Non loin de là, les léopards des neiges regardaient Riak la sombre dansant la ronde de la mort. Quand la danse prit fin, ils s'approchèrent d’elle en feulant doucement. Riak la blanche prit la tête de la femelle entre ses mains et lui gratta le cou. Le mâle vint se frotter contre elle en ronronnant.
Riak revint doucement vers Cannfou. Le ciel, jusque-là couvert, se dégagea. En approchant du rempart surplombant les descentes, elle vit la lune presque pleine. Elle regarda un moment le disque brillant dans le ciel, puis elle s'intéressa à ce qui se passait en bas. Les derniers nuages s'écartèrent laissant la lune briller de toute sa splendeur. Au loin, la rivière faisait comme un ruban argenté. En bas les bâtiments brûlés prenaient des teintes grises. Tout était calme.
Elle balaya le paysage du regard et elle sut.  La lumière brillait sur les remparts de Cannfou. L’heure du combat venait de sonner.

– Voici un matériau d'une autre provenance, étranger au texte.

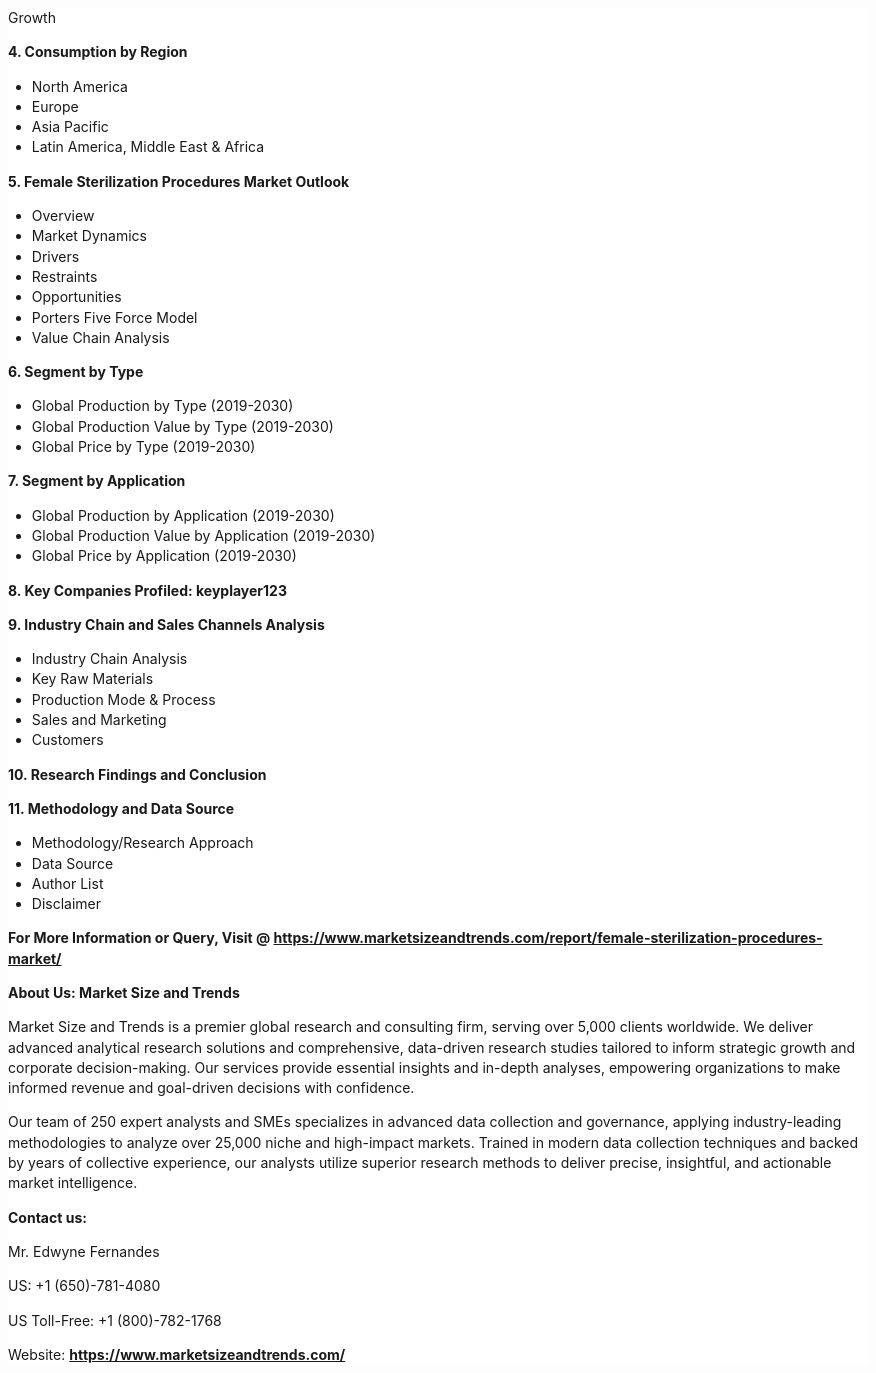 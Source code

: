 Growth</li></ul><p><strong>4. Consumption by Region</strong></p><ul><li>North America</li><li>Europe</li><li>Asia Pacific</li><li>Latin America, Middle East &amp; Africa</li></ul><p><strong>5. Female Sterilization Procedures Market Outlook</strong></p><ul><li>Overview</li><li>Market Dynamics</li><li>Drivers</li><li>Restraints</li><li>Opportunities</li><li>Porters Five Force Model</li><li>Value Chain Analysis&nbsp;</li></ul><p><strong>6. Segment by Type</strong></p><ul><li>Global Production by Type (2019-2030)</li><li>Global Production Value by Type (2019-2030)</li><li>Global Price by Type (2019-2030)</li></ul><p><strong>7. Segment by Application</strong></p><ul><li>Global Production by Application (2019-2030)</li><li>Global Production Value by Application (2019-2030)</li><li>Global Price by Application (2019-2030)</li></ul><p><strong>8. Key Companies Profiled: keyplayer123</strong></p><p><strong>9. Industry Chain and Sales Channels Analysis</strong></p><ul><li>Industry Chain Analysis</li><li>Key Raw Materials</li><li>Production Mode &amp; Process</li><li>Sales and Marketing</li><li>Customers</li></ul><p><strong>10. Research Findings and Conclusion</strong></p><p><strong>11. Methodology and Data Source</strong></p><ul><li>Methodology/Research Approach</li><li>Data Source</li><li>Author List</li><li>Disclaimer</li></ul></p><p><strong>For More Information or Query, Visit @ <a href="https://www.marketsizeandtrends.com/report/female-sterilization-procedures-market/">https://www.marketsizeandtrends.com/report/female-sterilization-procedures-market/</a></strong></p><p><strong>About Us: Market Size and Trends</strong></p><p>Market Size and Trends is a premier global research and consulting firm, serving over 5,000 clients worldwide. We deliver advanced analytical research solutions and comprehensive, data-driven research studies tailored to inform strategic growth and corporate decision-making. Our services provide essential insights and in-depth analyses, empowering organizations to make informed revenue and goal-driven decisions with confidence.</p><p>Our team of 250 expert analysts and SMEs specializes in advanced data collection and governance, applying industry-leading methodologies to analyze over 25,000 niche and high-impact markets. Trained in modern data collection techniques and backed by years of collective experience, our analysts utilize superior research methods to deliver precise, insightful, and actionable market intelligence.</p><p><strong>Contact us:</strong></p><p>Mr. Edwyne Fernandes</p><p>US: +1 (650)-781-4080</p><p>US Toll-Free: +1 (800)-782-1768</p><p>Website: <strong><a href="https://www.marketsizeandtrends.com/">https://www.marketsizeandtrends.com/</a></strong></p>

Koubaye ne dormait pas. Par la fenêtre qu’il avait ouverte, il regarda la lune éclairer la cour de la maison du grand savoir qui l'accueillait. Dans la pièce sur son matelas de paille, Résal dormait. Les combats allaient recommencer. Rma trancherait de nombreux fils. Les motifs de l’étoffe du temps changeraient. Il regarda vers l’ouest :
   - Bénalki, demain la reine que tu as choisie, va combattre, demain, l’Ost va traverser le fleuve, demain viendra le vice-roi de Landlau. J’ai posé la pierre que tu m’as confiée au bord du fleuve. Le roi de Tisréal la foulera s’il pose le pied sur la terre de Landlau.
Koubaye pencha un peu la tête comme s’il écoutait quelque chose. Quand il se redressa il souriait.